··· RECORDS FOR THIS TASK

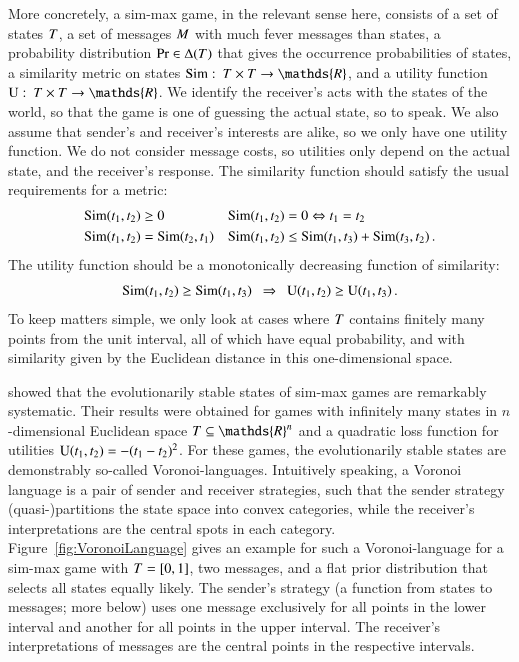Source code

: More concretely, a sim-max game, in the relevant sense here, consists
of a set of states $T$, a set of messages $M$ with much
fever messages than states, a probability distribution $\Pr \in
\Delta(T)$ that gives the occurrence probabilities of states, a
similarity metric on states $\similarity \mycolon \States \times
\States \rightarrow \mathds{R}$, and a utility function $\Utils
\mycolon \States \times \States \rightarrow \mathds{R}$. We identify
the receiver's acts with the states of the world, so that the game is
one of guessing the actual state, so to speak. We also assume that
sender's and receiver's interests are alike, so we only have one
utility function. We do not consider message costs, so utilities only
depend on the actual state, and the receiver's response. The
similarity function should satisfy the usual requirements for a
metric:
\begin{align*}
  & \mathrm{Sim}(t_{\mathrm{1}}, t_{\mathrm{2}}) \ge 0 &&
  \mathrm{Sim}(t_{\mathrm{1}}, t_{\mathrm{2}}) = 0 \Leftrightarrow
  t_{\mathrm{1}} = t_{\mathrm{2}} \\
  & \mathrm{Sim}(t_{\mathrm{1}}, t_{\mathrm{2}}) = \mathrm{Sim}(t_{\mathrm{2}},
  t_{\mathrm{1}}) && \mathrm{Sim}(t_{\mathrm{1}}, t_{\mathrm{2}}) \le
  \mathrm{Sim}(t_{\mathrm{1}}, t_{\mathrm{3}}) + \mathrm{Sim}(t_{\mathrm{3}}, t_{\mathrm{2}})\,.
\end{align*}
The utility function should be a monotonically decreasing function of
similarity:
\begin{align*}
  \similarity(\mystate{1},\mystate{2}) \ge
  \similarity(\mystate{1},\mystate{3}) \ \ \Rightarrow \ \ 
  \Utils(\mystate{1},\mystate{2}) \ge
  \Utils(\mystate{1},\mystate{3})\,.
\end{align*}
To keep matters simple, we only look at cases where $T$ contains
finitely many points from the unit interval, all of which have equal
probability, and with similarity given by the Euclidean distance in
this one-dimensional space.

\citet{JagerMetzger2011:Voronoi-Languag} showed that the
evolutionarily stable states of sim-max games are remarkably
systematic. Their results were obtained for games with infinitely many
states in $n$-dimensional Euclidean space $\States \subseteq
\mathds{R}^n$ and a quadratic loss function for utilities
$\mathrm{U}(t_{\mathrm{1}}, t_{\mathrm{2}}) = - (t_{\mathrm{1}} -
t_{\mathrm{2}})^2$. For these games, the evolutionarily stable states are
demonstrably so-called Voronoi-languages. Intuitively speaking, a
Voronoi language is a pair of sender and receiver strategies, such
that the sender strategy (quasi-)partitions the state space into
convex categories, while the receiver's interpretations are the
central spots in each category. Figure~\ref{fig:VoronoiLanguage} gives
an example for such a Voronoi-language for a sim-max game with
$T = [0,1]$, two messages, and a flat prior distribution that
selects all states equally likely. The sender's strategy (a function
from states to messages; more below) uses one message exclusively for
all points in the lower interval and another for all points in the
upper interval. The receiver's interpretations of messages are the
central points in the respective intervals. 

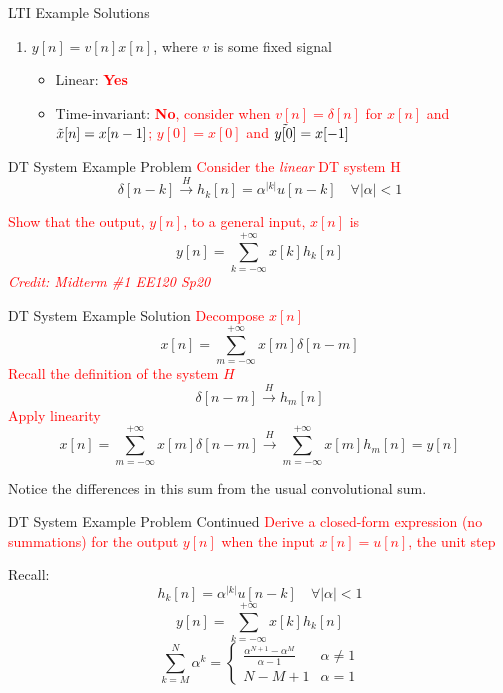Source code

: \begin{frame}{LTI Example Solutions}
\begin{enumerate}
\begin{itemize}
        \end{itemize}
        \item $y[n] = v[n]x[n]$, where $v$ is some fixed signal
        \begin{itemize}
            \item Linear: \textcolor{red}{\textbf{Yes}}
            \item Time-invariant: \textcolor{red}{\textbf{No}, consider when $v[n] = \delta[n]$ for $x[n]$ and $\Tilde{x}[n] = x[n-1]$; $y[0] = x[0]$ and $\Tilde{y[0]} = x[-1]$}
        \end{itemize}
    \end{enumerate}
\end{frame}

\begin{frame}{DT System Example Problem}
    \textcolor{red}{Consider the \textit{linear} DT system H}
    \[
    \delta[n-k] \overset{H}{\longrightarrow} h_k[n] = \alpha^{|k|}u[n-k] \quad \forall |\alpha| < 1
    \]

    \vspace{30px}

    \textcolor{red}{Show that the output, $y[n]$, to a general input, $x[n]$ is}
    \[
        y[n] = \sum_{k=-\infty}^{+\infty}x[k]h_k[n]
    \]
    {\footnotesize\textcolor{red}{\textit{Credit: Midterm \#1 EE120 Sp20}}}

\end{frame}

\begin{frame}{DT System Example Solution}
    \textcolor{red}{Decompose $x[n]$}
    \[x[n] = \sum_{m=-\infty}^{+\infty}x[m]\delta[n-m]\]
    \textcolor{red}{Recall the definition of the system $H$}
    \[\delta[n-m] \overset{H}{\longrightarrow} h_m[n]\]
    \textcolor{red}{Apply linearity}
    \[x[n] = \sum_{m=-\infty}^{+\infty}x[m]\delta[n-m] \overset{H}{\longrightarrow} \sum_{m=-\infty}^{+\infty}x[m]h_m[n] = y[n]\]

    Notice the differences in this sum from the usual convolutional sum.
\end{frame}

\begin{frame}{DT System Example Problem Continued}
    \textcolor{red}{Derive a closed-form expression (no summations) for the output $y[n]$ when the input $x[n] = u[n]$, the unit step}

    Recall:
    \[h_k[n] = \alpha^{|k|}u[n-k] \quad \forall |\alpha| < 1\]
    \[y[n] = \sum_{k=-\infty}^{+\infty}x[k]h_k[n]\]
    \[\sum_{k=M}^N \alpha^k =
        \begin{cases}
            \frac{\alpha^{N+1}-\alpha^M}{\alpha-1} & \alpha\ne 1 \\
            N-M+1 & \alpha= 1
        \end{cases}
    \]
\end{frame}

······

> YOUR GOAL
Only the lines from the first line of the data above through the line with "the receiver's acts" should appear in the answer, retyped exactly, with every picture left out.

> RESPONSE TO THE EXERCISE
Source code

: More concretely, a sim-max game, in the relevant sense here, consists
of a set of states $T$, a set of messages $M$ with much
fever messages than states, a probability distribution $\Pr \in
\Delta(T)$ that gives the occurrence probabilities of states, a
similarity metric on states $\similarity \mycolon \States \times
\States \rightarrow \mathds{R}$, and a utility function $\Utils
\mycolon \States \times \States \rightarrow \mathds{R}$. We identify
the receiver's acts with the states of the world, so that the game is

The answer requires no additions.